##### PROVIDED ENTRIES

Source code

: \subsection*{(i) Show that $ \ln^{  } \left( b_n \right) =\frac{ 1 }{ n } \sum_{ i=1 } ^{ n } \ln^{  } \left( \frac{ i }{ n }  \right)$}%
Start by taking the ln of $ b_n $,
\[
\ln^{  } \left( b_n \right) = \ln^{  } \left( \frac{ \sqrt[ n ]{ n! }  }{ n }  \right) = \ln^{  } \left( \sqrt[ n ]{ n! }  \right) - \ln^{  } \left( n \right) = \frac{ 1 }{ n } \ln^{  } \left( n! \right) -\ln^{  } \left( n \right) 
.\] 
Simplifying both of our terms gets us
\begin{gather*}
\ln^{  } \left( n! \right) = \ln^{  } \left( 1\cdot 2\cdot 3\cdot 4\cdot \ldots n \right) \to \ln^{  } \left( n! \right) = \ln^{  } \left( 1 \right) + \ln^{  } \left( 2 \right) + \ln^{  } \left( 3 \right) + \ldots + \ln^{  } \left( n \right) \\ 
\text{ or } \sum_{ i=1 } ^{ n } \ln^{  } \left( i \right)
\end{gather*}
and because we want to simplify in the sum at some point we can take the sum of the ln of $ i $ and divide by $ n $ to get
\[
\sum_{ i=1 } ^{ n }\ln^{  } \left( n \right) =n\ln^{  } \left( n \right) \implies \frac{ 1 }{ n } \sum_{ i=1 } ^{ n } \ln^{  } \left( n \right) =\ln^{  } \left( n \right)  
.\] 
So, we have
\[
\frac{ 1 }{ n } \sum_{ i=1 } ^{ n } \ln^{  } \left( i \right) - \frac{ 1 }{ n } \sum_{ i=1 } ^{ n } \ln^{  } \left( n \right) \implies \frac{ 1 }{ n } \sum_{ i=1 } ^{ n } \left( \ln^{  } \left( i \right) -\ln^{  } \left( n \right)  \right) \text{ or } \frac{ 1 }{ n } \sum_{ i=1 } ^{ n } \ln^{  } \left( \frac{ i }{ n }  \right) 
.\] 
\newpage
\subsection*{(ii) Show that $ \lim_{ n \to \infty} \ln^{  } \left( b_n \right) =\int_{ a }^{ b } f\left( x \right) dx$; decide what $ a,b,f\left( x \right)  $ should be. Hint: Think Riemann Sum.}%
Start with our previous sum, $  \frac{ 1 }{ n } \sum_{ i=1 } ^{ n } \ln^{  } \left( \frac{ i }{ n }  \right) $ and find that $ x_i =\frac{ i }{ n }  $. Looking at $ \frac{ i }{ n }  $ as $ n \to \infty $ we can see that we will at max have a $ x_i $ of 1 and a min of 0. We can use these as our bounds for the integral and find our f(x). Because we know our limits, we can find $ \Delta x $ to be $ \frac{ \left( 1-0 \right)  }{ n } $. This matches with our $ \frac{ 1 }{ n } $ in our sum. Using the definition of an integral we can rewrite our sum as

##########

Output the records above precisely.

> **RESPONSE TO THE TASK**:
Source code

: \subsection*{(i) Show that $ \ln^{  } \left( b_n \right) =\frac{ 1 }{ n } \sum_{ i=1 } ^{ n } \ln^{  } \left( \frac{ i }{ n }  \right)$}%
Start by taking the ln of $ b_n $,
\[
\ln^{  } \left( b_n \right) = \ln^{  } \left( \frac{ \sqrt[ n ]{ n! }  }{ n }  \right) = \ln^{  } \left( \sqrt[ n ]{ n! }  \right) - \ln^{  } \left( n \right) = \frac{ 1 }{ n } \ln^{  } \left( n! \right) -\ln^{  } \left( n \right) 
.\] 
Simplifying both of our terms gets us
\begin{gather*}
\ln^{  } \left( n! \right) = \ln^{  } \left( 1\cdot 2\cdot 3\cdot 4\cdot \ldots n \right) \to \ln^{  } \left( n! \right) = \ln^{  } \left( 1 \right) + \ln^{  } \left( 2 \right) + \ln^{  } \left( 3 \right) + \ldots + \ln^{  } \left( n \right) \\ 
\text{ or } \sum_{ i=1 } ^{ n } \ln^{  } \left( i \right)
\end{gather*}
and because we want to simplify in the sum at some point we can take the sum of the ln of $ i $ and divide by $ n $ to get
\[
\sum_{ i=1 } ^{ n }\ln^{  } \left( n \right) =n\ln^{  } \left( n \right) \implies \frac{ 1 }{ n } \sum_{ i=1 } ^{ n } \ln^{  } \left( n \right) =\ln^{  } \left( n \right)  
.\] 
So, we have
\[
\frac{ 1 }{ n } \sum_{ i=1 } ^{ n } \ln^{  } \left( i \right) - \frac{ 1 }{ n } \sum_{ i=1 } ^{ n } \ln^{  } \left( n \right) \implies \frac{ 1 }{ n } \sum_{ i=1 } ^{ n } \left( \ln^{  } \left( i \right) -\ln^{  } \left( n \right)  \right) \text{ or } \frac{ 1 }{ n } \sum_{ i=1 } ^{ n } \ln^{  } \left( \frac{ i }{ n }  \right) 
.\] 
\newpage
\subsection*{(ii) Show that $ \lim_{ n \to \infty} \ln^{  } \left( b_n \right) =\int_{ a }^{ b } f\left( x \right) dx$; decide what $ a,b,f\left( x \right)  $ should be. Hint: Think Riemann Sum.}%
Start with our previous sum, $  \frac{ 1 }{ n } \sum_{ i=1 } ^{ n } \ln^{  } \left( \frac{ i }{ n }  \right) $ and find that $ x_i =\frac{ i }{ n }  $. Looking at $ \frac{ i }{ n }  $ as $ n \to \infty $ we can see that we will at max have a $ x_i $ of 1 and a min of 0. We can use these as our bounds for the integral and find our f(x). Because we know our limits, we can find $ \Delta x $ to be $ \frac{ \left( 1-0 \right)  }{ n } $. This matches with our $ \frac{ 1 }{ n } $ in our sum. Using the definition of an integral we can rewrite our sum as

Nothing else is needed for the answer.